───── Given records ─────

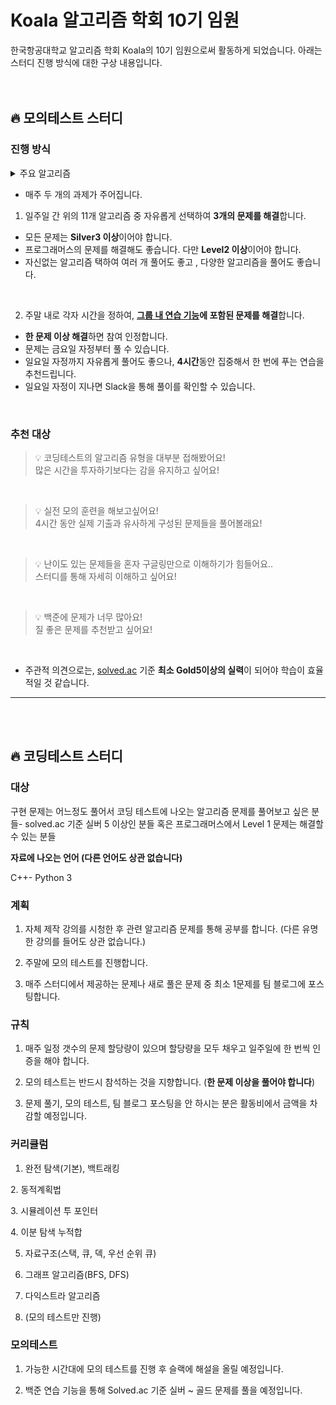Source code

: # Koala 알고리즘 학회 10기 임원

한국항공대학교 알고리즘 학회 Koala의 10기 임원으로써 활동하게 되었습니다.
아래는 스터디 진행 방식에 대한 구상 내용입니다.
<br>
<br>
<br>

## 🔥 모의테스트 스터디

### 진행 방식
<details>
  <summary>주요 알고리즘</summary>
  <div markdown="1">
  1. 완전 탐색
  </div>
  <div markdown="2">
      2. 백트래킹
  </div>
  <div markdown="3">
      3. 다이나믹 프로그래밍
  </div>
  <div markdown="4">
      4. 이분 탐색
  </div>
  <div markdown="5">
      5. 그리디
  </div><div markdown="6">
      6. 누적 합
  </div>
  <div markdown="7">
      7. 투 포인터
  </div>
  <div markdown="8">
      8. DFS
  </div>
  <div markdown="9">
      9. BFS
  </div>
  <div markdown="10">
      10. Dijkstra
  </div>
  <div markdown="11">
      11. 구현
  </div>
</details>

- 매주 두 개의 과제가 주어집니다.
1. 일주일 간 위의 11개 알고리즘 중 자유롭게 선택하여 **3개의 문제를 해결**합니다.<br>
  - 모든 문제는 **Silver3 이상**이어야 합니다.<br>
  - 프로그래머스의 문제를 해결해도 좋습니다. 다만 **Level2 이상**이어야 합니다.<br>
  - 자신없는 알고리즘 택하여 여러 개 풀어도 좋고 , 다양한 알고리즘을 풀어도 좋습니다.<br>
  
  <br>
 
2. 주말 내로 각자 시간을 정하여, **[그룹 내 연습 기능](https://www.acmicpc.net/group/practice/9883)에 포함된 문제를 해결**합니다.<br>
  - **한 문제 이상 해결**하면 참여 인정합니다.<br>
  - 문제는 금요일 자정부터 풀 수 있습니다.<br>
  - 일요일 자정까지 자유롭게 풀어도 좋으나, **4시간**동안 집중해서 한 번에 푸는 연습을 추천드립니다.<br>
  - 일요일 자정이 지나면 Slack을 통해 풀이를 확인할 수 있습니다.
<br>

 ### 추천 대상

> 💡 코딩테스트의 알고리즘 유형을 대부분 접해봤어요!<br>많은 시간을 투자하기보다는 감을 유지하고 싶어요!
<br>

> 💡 실전 모의 훈련을 해보고싶어요!<br>4시간 동안 실제 기출과 유사하게 구성된 문제들을 풀어볼래요!
<br> 

>💡 난이도 있는 문제들을 혼자 구글링만으로 이해하기가 힘들어요..<br>스터디를 통해 자세히 이해하고 싶어요!
<br>

> 💡 백준에 문제가 너무 많아요!<br>질 좋은 문제를 추천받고 싶어요!
<br>

- 주관적 의견으로는,  [solved.ac](http://solved.ac) 기준 **최소 Gold5이상의 실력**이 되어야 학습이 효율적일 것 같습니다.


--------------------------------------------
<br><br>


## 🔥 코딩테스트 스터디

### 대상

구현 문제는 어느정도 풀어서 코딩 테스트에 나오는 알고리즘 문제를 풀어보고 싶은 분들- solved.ac 기준 실버 5 이상인 분들 혹은 프로그래머스에서 Level 1 문제는 해결할 수 있는 분들

**자료에 나오는 언어 (다른 언어도 상관 없습니다)**

C++- Python 3

### 계획

1. 자체 제작 강의를 시청한 후 관련 알고리즘 문제를 통해 공부를 합니다. (다른 유명한 강의를 들어도 상관 없습니다.)

2. 주말에 모의 테스트를 진행합니다.

3. 매주 스터디에서 제공하는 문제나 새로 풀은 문제 중 최소 1문제를 팀 블로그에 포스팅합니다.

### 규칙

1. 매주 일정 갯수의 문제 할당량이 있으며 할당량을 모두 채우고 일주일에 한 번씩 인증을 해야 합니다.

2. 모의 테스트는 반드시 참석하는 것을 지향합니다. (**한 문제 이상을 풀어야 합니다**)

3. 문제 풀기, 모의 테스트, 팀 블로그 포스팅을 안 하시는 분은 활동비에서 금액을 차감할 예정입니다.

### 커리큘럼

1. 완전 탐색(기본), 백트래킹

2. 동적계획법

3. 시뮬레이션  투 포인터

4. 이분 탐색  누적합

5. 자료구조(스택, 큐, 덱, 우선 순위 큐)

6. 그래프 알고리즘(BFS, DFS)

7. 다익스트라 알고리즘

8. (모의 테스트만 진행)

### 모의테스트

1. 가능한 시간대에 모의 테스트를 진행 후 슬랙에 해설을 올릴 예정입니다.

2. 백준 연습 기능을 통해 Solved.ac 기준 실버 ~ 골드 문제를 풀을 예정입니다.
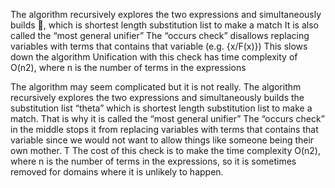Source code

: ﻿The algorithm recursively explores the two expressions and simultaneously builds , which is shortest length substitution list to make a match 
It is also called the  “most general unifier”
The “occurs check” disallows replacing variables with terms that contains that variable (e.g. {x/F(x)})
This slows down the algorithm
Unification with this check has time complexity of O(n2), where n is the number of terms in the expressions

The algorithm may seem complicated but it is not really.
The algorithm recursively explores the two expressions and simultaneously builds the substitution list “theta” which is shortest length substitution list to make a match. That is why it is called the “most general unifier”
The “occurs check” in the middle stops it from replacing variables with terms that contains that variable since we would not want to allow things like someone being their own mother.
T
The cost of this check is to make the time complexity O(n2), where n is the number of terms in the expressions, so it is sometimes removed for domains where it is unlikely to happen.

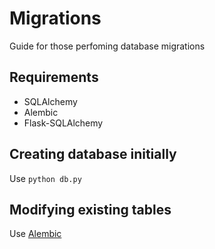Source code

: # Migrations

Guide for those perfoming database migrations

## Requirements
- SQLAlchemy
- Alembic
- Flask-SQLAlchemy

## Creating database initially

Use `python db.py`


## Modifying existing tables

Use [Alembic](https://alembic.sqlalchemy.org/en/latest/)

─────

What you need to do: The answer must be an exact restatement of all the records, with no pictures included.

Result below:
Source code

: # Koala 알고리즘 학회 10기 임원

한국항공대학교 알고리즘 학회 Koala의 10기 임원으로써 활동하게 되었습니다.
아래는 스터디 진행 방식에 대한 구상 내용입니다.
<br>
<br>
<br>

## 🔥 모의테스트 스터디

### 진행 방식
<details>
  <summary>주요 알고리즘</summary>
  <div markdown="1">
  1. 완전 탐색
  </div>
  <div markdown="2">
      2. 백트래킹
  </div>
  <div markdown="3">
      3. 다이나믹 프로그래밍
  </div>
  <div markdown="4">
      4. 이분 탐색
  </div>
  <div markdown="5">
      5. 그리디
  </div><div markdown="6">
      6. 누적 합
  </div>
  <div markdown="7">
      7. 투 포인터
  </div>
  <div markdown="8">
      8. DFS
  </div>
  <div markdown="9">
      9. BFS
  </div>
  <div markdown="10">
      10. Dijkstra
  </div>
  <div markdown="11">
      11. 구현
  </div>
</details>

- 매주 두 개의 과제가 주어집니다.
1. 일주일 간 위의 11개 알고리즘 중 자유롭게 선택하여 **3개의 문제를 해결**합니다.<br>
  - 모든 문제는 **Silver3 이상**이어야 합니다.<br>
  - 프로그래머스의 문제를 해결해도 좋습니다. 다만 **Level2 이상**이어야 합니다.<br>
  - 자신없는 알고리즘 택하여 여러 개 풀어도 좋고 , 다양한 알고리즘을 풀어도 좋습니다.<br>
  
  <br>
 
2. 주말 내로 각자 시간을 정하여, **[그룹 내 연습 기능](https://www.acmicpc.net/group/practice/9883)에 포함된 문제를 해결**합니다.<br>
  - **한 문제 이상 해결**하면 참여 인정합니다.<br>
  - 문제는 금요일 자정부터 풀 수 있습니다.<br>
  - 일요일 자정까지 자유롭게 풀어도 좋으나, **4시간**동안 집중해서 한 번에 푸는 연습을 추천드립니다.<br>
  - 일요일 자정이 지나면 Slack을 통해 풀이를 확인할 수 있습니다.
<br>

 ### 추천 대상

> 💡 코딩테스트의 알고리즘 유형을 대부분 접해봤어요!<br>많은 시간을 투자하기보다는 감을 유지하고 싶어요!
<br>

> 💡 실전 모의 훈련을 해보고싶어요!<br>4시간 동안 실제 기출과 유사하게 구성된 문제들을 풀어볼래요!
<br> 

>💡 난이도 있는 문제들을 혼자 구글링만으로 이해하기가 힘들어요..<br>스터디를 통해 자세히 이해하고 싶어요!
<br>

> 💡 백준에 문제가 너무 많아요!<br>질 좋은 문제를 추천받고 싶어요!
<br>

- 주관적 의견으로는,  [solved.ac](http://solved.ac) 기준 **최소 Gold5이상의 실력**이 되어야 학습이 효율적일 것 같습니다.


--------------------------------------------
<br><br>


## 🔥 코딩테스트 스터디

### 대상

구현 문제는 어느정도 풀어서 코딩 테스트에 나오는 알고리즘 문제를 풀어보고 싶은 분들- solved.ac 기준 실버 5 이상인 분들 혹은 프로그래머스에서 Level 1 문제는 해결할 수 있는 분들

**자료에 나오는 언어 (다른 언어도 상관 없습니다)**

C++- Python 3

### 계획

1. 자체 제작 강의를 시청한 후 관련 알고리즘 문제를 통해 공부를 합니다. (다른 유명한 강의를 들어도 상관 없습니다.)

2. 주말에 모의 테스트를 진행합니다.

3. 매주 스터디에서 제공하는 문제나 새로 풀은 문제 중 최소 1문제를 팀 블로그에 포스팅합니다.

### 규칙

1. 매주 일정 갯수의 문제 할당량이 있으며 할당량을 모두 채우고 일주일에 한 번씩 인증을 해야 합니다.

2. 모의 테스트는 반드시 참석하는 것을 지향합니다. (**한 문제 이상을 풀어야 합니다**)

3. 문제 풀기, 모의 테스트, 팀 블로그 포스팅을 안 하시는 분은 활동비에서 금액을 차감할 예정입니다.

### 커리큘럼

1. 완전 탐색(기본), 백트래킹

2. 동적계획법

3. 시뮬레이션  투 포인터

4. 이분 탐색  누적합

5. 자료구조(스택, 큐, 덱, 우선 순위 큐)

6. 그래프 알고리즘(BFS, DFS)

7. 다익스트라 알고리즘

8. (모의 테스트만 진행)

### 모의테스트

1. 가능한 시간대에 모의 테스트를 진행 후 슬랙에 해설을 올릴 예정입니다.

2. 백준 연습 기능을 통해 Solved.ac 기준 실버 ~ 골드 문제를 풀을 예정입니다.
Source code

: ﻿The algorithm recursively explores the two expressions and simultaneously builds , which is shortest length substitution list to make a match 
It is also called the  “most general unifier”
The “occurs check” disallows replacing variables with terms that contains that variable (e.g. {x/F(x)})
This slows down the algorithm
Unification with this check has time complexity of O(n2), where n is the number of terms in the expressions

The algorithm may seem complicated but it is not really.
The algorithm recursively explores the two expressions and simultaneously builds the substitution list “theta” which is shortest length substitution list to make a match. That is why it is called the “most general unifier”
The “occurs check” in the middle stops it from replacing variables with terms that contains that variable since we would not want to allow things like someone being their own mother.
T
The cost of this check is to make the time complexity O(n2), where n is the number of terms in the expressions, so it is sometimes removed for domains where it is unlikely to happen.

Source code

: # Migrations

Guide for those perfoming database migrations

## Requirements
- SQLAlchemy
- Alembic
- Flask-SQLAlchemy

## Creating database initially

Use `python db.py`


## Modifying existing tables

Use [Alembic](https://alembic.sqlalchemy.org/en/latest/)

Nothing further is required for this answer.